Particularly in the past five years, presidential and legal challenges to DACA have cast DACAmented young people’s lives into uncertainty and precarity, leaving their fates at the mercy of federal court decisions. As university educators, we have long seen our students struggling with this constant uncertainty and with fears around their immigration status. DACA was never meant to be a permanent solution, and its status as an executive action has left its future uncertain, along with the fate of roughly a million immigrant youth. As we head into a new legislative session with a Republican-dominated Congress, we have a dwindling window of time in which to act. We call upon Congress to act swiftly to make this program’s protections permanent.

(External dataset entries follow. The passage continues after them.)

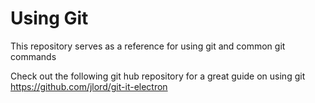 # Using Git
This repository serves as a reference for using git and common git commands

Check out the following git hub repository for a great guide on using git 
https://github.com/jlord/git-it-electron
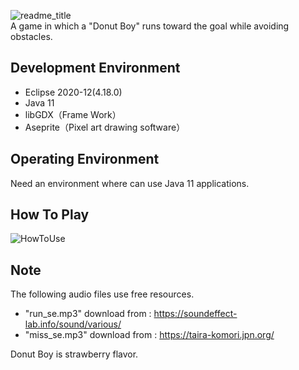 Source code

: ![readme_title](https://user-images.githubusercontent.com/89298806/139365809-8d26e4c0-ffed-41d6-983f-7ae228666f15.png)</br>
A game in which a "Donut Boy" runs toward the goal while avoiding obstacles.</br>

## Development Environment</br>
- Eclipse 2020-12(4.18.0)
- Java 11
- libGDX（Frame Work）
- Aseprite（Pixel art drawing software）

## Operating Environment</br>
Need an environment where can use Java 11 applications.</br>

## How To Play</br>
![HowToUse](https://user-images.githubusercontent.com/89298806/139364914-f6e1d8b6-32f2-4227-8f8d-148c9f78592b.png)

## Note
The following audio files use free resources.</br>
- "run_se.mp3" download from  : https://soundeffect-lab.info/sound/various/</br>
- "miss_se.mp3" download from : https://taira-komori.jpn.org/

Donut Boy is strawberry flavor.
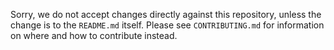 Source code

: Sorry, we do not accept changes directly against this repository, unless the
change is to the `README.md` itself. Please see
`CONTRIBUTING.md` for information on where and how to contribute instead.

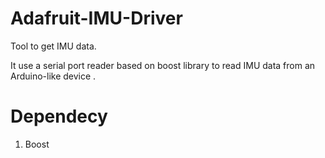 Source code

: # Adafruit-IMU-Driver

Tool to get IMU data.

It use a serial port reader based on boost library to read IMU data from an Arduino-like device . 

# Dependecy

1. Boost

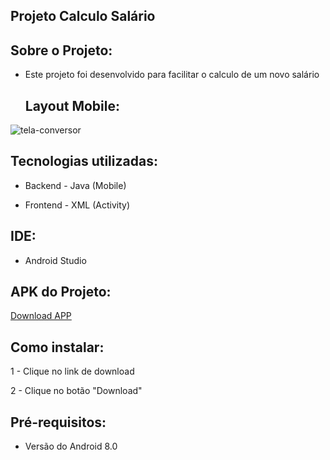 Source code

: ## Projeto Calculo Salário 

 ## Sobre o Projeto:
 
 - Este projeto foi desenvolvido para facilitar o calculo de um novo salário

   ## Layout Mobile:

![tela-conversor](https://github.com/fabio-solbego/AppSalario/assets/83030668/ab79c2ea-b5d0-4d4d-8585-eccdda0834c7)




   
## Tecnologias utilizadas:

- Backend - Java (Mobile)

- Frontend - XML (Activity)

## IDE:  

- Android Studio

## APK do Projeto:

<a href="    https://drive.google.com/file/d/1s3S63-tgJCcVaDynUfecoEPqsyebhjgx/view?usp=sharing  "     > Download APP</a>


## Como instalar:

1 - Clique no link de download

2 - Clique no botão "Download"

## Pré-requisitos:

- Versão do Android 8.0
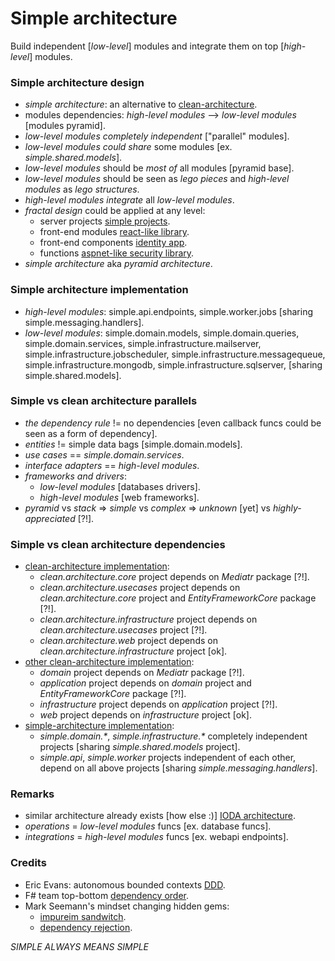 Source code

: 
# Simple architecture
Build independent [*low-level*] modules and integrate them on top [*high-level*] modules.

### Simple architecture design
- *simple architecture*: an alternative to [clean-architecture](https://blog.cleancoder.com/uncle-bob/2012/08/13/the-clean-architecture.html).
- modules dependencies: *high-level modules* --> *low-level modules* [modules pyramid].
- *low-level modules* *completely independent* ["parallel" modules].
- *low-level modules* *could share* some modules [ex. *simple.shared.models*].
- *low-level modules* should be *most of* all modules [pyramid base].
- *low-level modules* should be seen as *lego pieces* and *high-level modules* as *lego structures*.
- *high-level modules* *integrate* all *low-level modules*.
- *fractal design* could be applied at any level:
  - server projects [simple projects](/).
  - front-end modules [react-like library](https://github.com/dragos-tudor/frontend-rendering).
  - front-end components [identity app](https://github.com/dragos-tudor/identity-app/frontend-components).
  - functions [aspnet-like security library](https://github.com/dragos-tudor/backend-security).
- *simple architecture* aka *pyramid architecture*.

### Simple architecture implementation
- *high-level modules*: simple.api.endpoints, simple.worker.jobs [sharing simple.messaging.handlers].
- *low-level modules*: simple.domain.models, simple.domain.queries, simple.domain.services, simple.infrastructure.mailserver, simple.infrastructure.jobscheduler, simple.infrastructure.messagequeue, simple.infrastructure.mongodb, simple.infrastructure.sqlserver, [sharing simple.shared.models].

### Simple vs clean architecture parallels
- *the dependency rule* != no dependencies [even callback funcs could be seen as a form of dependency].
- *entities* != simple data bags [simple.domain.models].
- *use cases* == *simple.domain.services*.
- *interface adapters* == *high-level modules*.
- *frameworks and drivers*:
  - *low-level modules* [databases drivers].
  - *high-level modules* [web frameworks].
- *pyramid* vs *stack* => *simple* vs *complex* => *unknown* [yet] vs *highly-appreciated* [?!].

### Simple vs clean architecture dependencies
- [clean-architecture implementation](https://github.com/ardalis/CleanArchitecture/tree/main/src):
  - *clean.architecture.core* project depends on *Mediatr* package [?!].
  - *clean.architecture.usecases* project depends on *clean.architecture.core* project and *EntityFrameworkCore* package [?!].
  - *clean.architecture.infrastructure* project depends on *clean.architecture.usecases* project [?!].
  - *clean.architecture.web* project depends on *clean.architecture.infrastructure* project [ok].
- [other clean-architecture implementation](https://github.com/jasontaylordev/CleanArchitecture/tree/main/src):
  - *domain* project depends on *Mediatr* package [?!].
  - *application* project depends on *domain* project and *EntityFrameworkCore* package [?!].
  - *infrastructure* project depends on *application* project [?!].
  - *web* project depends on *infrastructure* project [ok].
- [simple-architecture implementation](/):
  - *simple.domain.\**, *simple.infrastructure.\** completely independent projects [sharing *simple.shared.models* project].
  - *simple.api*, *simple.worker* projects independent of each other, depend on all above projects [sharing *simple.messaging.handlers*].

### Remarks
- similar architecture already exists [how else :)] [IODA architecture](https://ccd-akademie.de/en/clean-architecture-vs-onion-architecture-vs-hexagonale-architektur/).
- *operations* = *low-level modules* funcs [ex. database funcs].
- *integrations* = *high-level modules* funcs [ex. webapi endpoints].

### Credits
- Eric Evans: autonomous bounded contexts [DDD](https://www.amazon.com/Domain-Driven-Design-Tackling-Complexity-Software/dp/0321125215).
- F# team top-bottom [dependency order](https://fsharpforfunandprofit.com/posts/recipe-part3/#how-not-to-do-it).
- Mark Seemann's mindset changing hidden gems:
  - [impureim sandwitch](https://blog.ploeh.dk/2020/03/02/impureim-sandwich/).
  - [dependency rejection](https://blog.ploeh.dk/2017/01/27/from-dependency-injection-to-dependency-rejection/).

*SIMPLE ALWAYS MEANS SIMPLE*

As social scientists, we have documented the positive impact of DACA on the well-being, educational success, and longer-term career trajectories of young people, their families, and communities. Research has demonstrated that DACA has been the most successful immigrant integration policy in decades. DACA helps college graduates enter the professional workforce improving their financial security and the well-being of their families and communities. Indeed, research from the Immigration Policy Lab reveals that DACA’s positive impact on family well-being even extends across generations to support the mental health of DACA recipients’ U.S.-born children.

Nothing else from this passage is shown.